● **The problem**: The expected result is the segment of the entries that begins with the line containing "## Testing a Go application" and ends with the last line, copied verbatim.
--- START ---
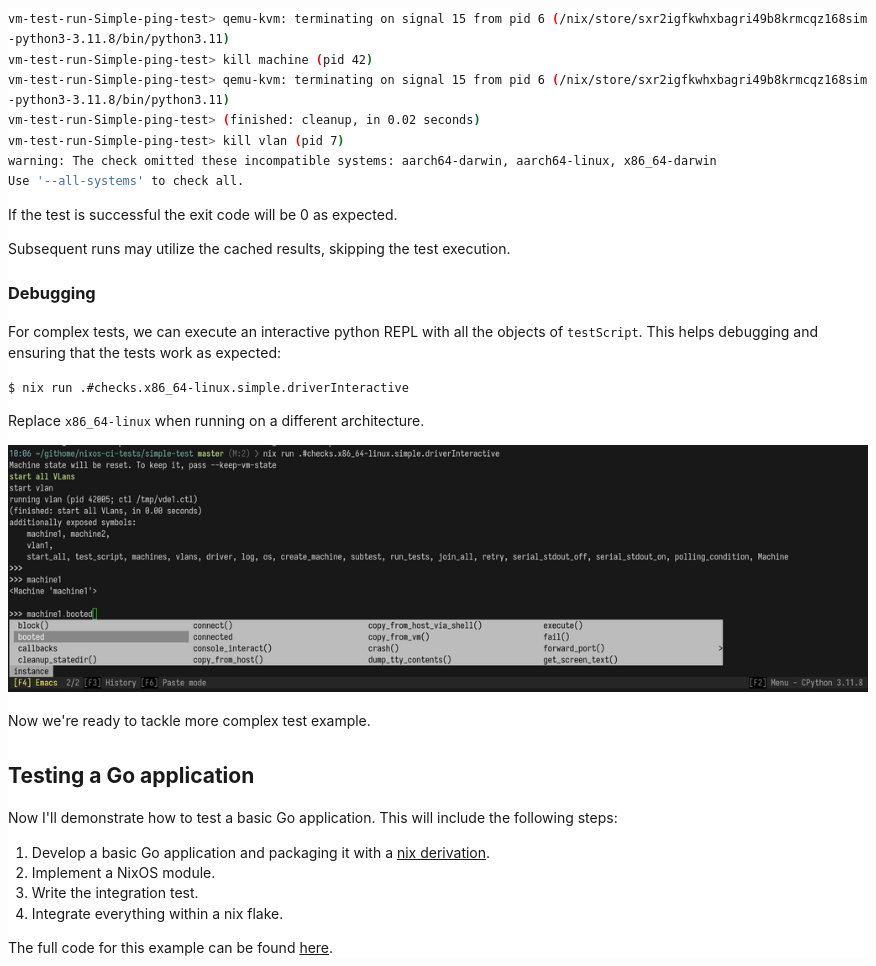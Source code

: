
 ```sh
vm-test-run-Simple-ping-test> qemu-kvm: terminating on signal 15 from pid 6 (/nix/store/sxr2igfkwhxbagri49b8krmcqz168sim-python3-3.11.8/bin/python3.11)
vm-test-run-Simple-ping-test> kill machine (pid 42)
vm-test-run-Simple-ping-test> qemu-kvm: terminating on signal 15 from pid 6 (/nix/store/sxr2igfkwhxbagri49b8krmcqz168sim-python3-3.11.8/bin/python3.11)
vm-test-run-Simple-ping-test> (finished: cleanup, in 0.02 seconds)
vm-test-run-Simple-ping-test> kill vlan (pid 7)
warning: The check omitted these incompatible systems: aarch64-darwin, aarch64-linux, x86_64-darwin
Use '--all-systems' to check all.
```

If the test is successful the exit code will be 0 as expected.

Subsequent runs may utilize the cached results, skipping the test execution.

### Debugging

For complex tests, we can execute an interactive python REPL with all the objects of `testScript`. This helps debugging and ensuring that the tests work as expected:

```sh
$ nix run .#checks.x86_64-linux.simple.driverInteractive
```

Replace `x86_64-linux` when running on a different architecture.

![Interactive python REPL for debugging](debug-test.png)

Now we're ready to tackle more complex test example.

## Testing a Go application

Now I'll demonstrate how to test a basic Go application. This will include the following steps:

1. Develop a basic Go application and packaging it with a [nix derivation](https://nixos.org/manual/nix/stable/language/derivations.html).
2. Implement a NixOS module.
3. Write the integration test.
4. Integrate everything within a nix flake.

The full code for this example can be found [here](https://github.com/aorith/nixos-ci-tests/tree/master/echo-server).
--- END ---
● **Exercise response**:
## Testing a Go application

Now I'll demonstrate how to test a basic Go application. This will include the following steps:

1. Develop a basic Go application and packaging it with a [nix derivation](https://nixos.org/manual/nix/stable/language/derivations.html).
2. Implement a NixOS module.
3. Write the integration test.
4. Integrate everything within a nix flake.

The full code for this example can be found [here](https://github.com/aorith/nixos-ci-tests/tree/master/echo-server).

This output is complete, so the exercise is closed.